### WHAT YOU ARE ASKED TO DO
The records below must be output exactly, with no images carried over.

### RECORD EXTRACTS
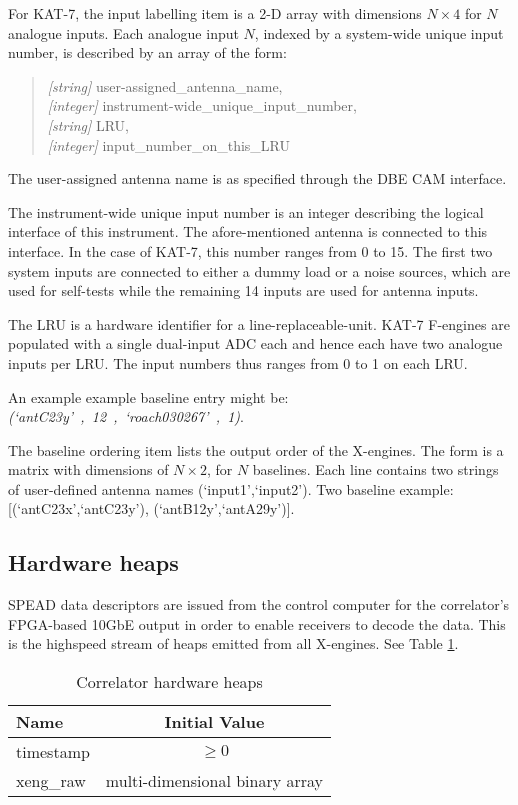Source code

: \documentclass[11pt,english,twoside]{article}
\begin{document}
For KAT-7, the input labelling item is a 2-D array with dimensions $N\times4$ for $N$ analogue inputs. Each analogue input $N$, indexed by a
system-wide unique input number, is described by an array of the form:

\begin{quote}
\textit{[string]}  user-assigned\_antenna\_name, \\
\textit{[integer]} instrument-wide\_unique\_input\_number, \\
\textit{[string]}  LRU, \\
\textit{[integer]} input\_number\_on\_this\_LRU\\
\end{quote}
The user-assigned antenna name is as specified through the DBE CAM interface.

The instrument-wide unique input number is an integer describing the logical interface of this instrument. The afore-mentioned antenna is
connected to this interface. In the case of KAT-7, this number ranges from 0 to 15. The first two system inputs are connected to either a dummy
load or a noise sources, which are used for self-tests while the remaining 14 inputs are used for antenna inputs.

The LRU is a hardware identifier for a line-replaceable-unit. KAT-7 F-engines are populated with a single dual-input ADC each and hence each have two
analogue inputs per LRU. The input numbers thus ranges from 0 to 1 on each LRU.

An example example baseline entry might be: \textit{(`antC23y'~,~12~,~`roach030267'~,~1)}.

The baseline ordering item lists the output order of the X-engines. The form is a matrix with dimensions of $N\times2$, for $N$ baselines. Each
line contains two strings of user-defined antenna names (`input1',`input2'). Two baseline example: [(`antC23x',`antC23y'), (`antB12y',`antA29y')].


\subsection{Hardware heaps}
SPEAD data descriptors are issued from the control computer for the correlator's FPGA-based 10GbE output in order to enable receivers to decode
the data. This is the highspeed stream of heaps emitted from all X-engines. See Table \ref{tab:hw}.

\begin{table}[htbp]
\caption{Correlator hardware heaps}
\begin{center}
\begin{tabular}{|l|c|} \hline
{\bf Name} & {\bf Initial Value} \\ \hline
timestamp & $\geq 0$ \\ \hline
xeng\_raw & multi-dimensional binary array\\ \hline
\end{tabular}
\end{center}
\label{tab:hw}
\end{table}%
\end{document}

### OUTPUT FOR THIS TASK
Source code

: \documentclass[11pt,english,twoside]{article}
\begin{document}
For KAT-7, the input labelling item is a 2-D array with dimensions $N\times4$ for $N$ analogue inputs. Each analogue input $N$, indexed by a
system-wide unique input number, is described by an array of the form:

\begin{quote}
\textit{[string]}  user-assigned\_antenna\_name, \\
\textit{[integer]} instrument-wide\_unique\_input\_number, \\
\textit{[string]}  LRU, \\
\textit{[integer]} input\_number\_on\_this\_LRU\\
\end{quote}
The user-assigned antenna name is as specified through the DBE CAM interface.

The instrument-wide unique input number is an integer describing the logical interface of this instrument. The afore-mentioned antenna is
connected to this interface. In the case of KAT-7, this number ranges from 0 to 15. The first two system inputs are connected to either a dummy
load or a noise sources, which are used for self-tests while the remaining 14 inputs are used for antenna inputs.

The LRU is a hardware identifier for a line-replaceable-unit. KAT-7 F-engines are populated with a single dual-input ADC each and hence each have two
analogue inputs per LRU. The input numbers thus ranges from 0 to 1 on each LRU.

An example example baseline entry might be: \textit{(`antC23y'~,~12~,~`roach030267'~,~1)}.

The baseline ordering item lists the output order of the X-engines. The form is a matrix with dimensions of $N\times2$, for $N$ baselines. Each
line contains two strings of user-defined antenna names (`input1',`input2'). Two baseline example: [(`antC23x',`antC23y'), (`antB12y',`antA29y')].


\subsection{Hardware heaps}
SPEAD data descriptors are issued from the control computer for the correlator's FPGA-based 10GbE output in order to enable receivers to decode
the data. This is the highspeed stream of heaps emitted from all X-engines. See Table \ref{tab:hw}.

\begin{table}[htbp]
\caption{Correlator hardware heaps}
\begin{center}
\begin{tabular}{|l|c|} \hline
{\bf Name} & {\bf Initial Value} \\ \hline
timestamp & $\geq 0$ \\ \hline
xeng\_raw & multi-dimensional binary array\\ \hline
\end{tabular}
\end{center}
\label{tab:hw}
\end{table}%
\end{document}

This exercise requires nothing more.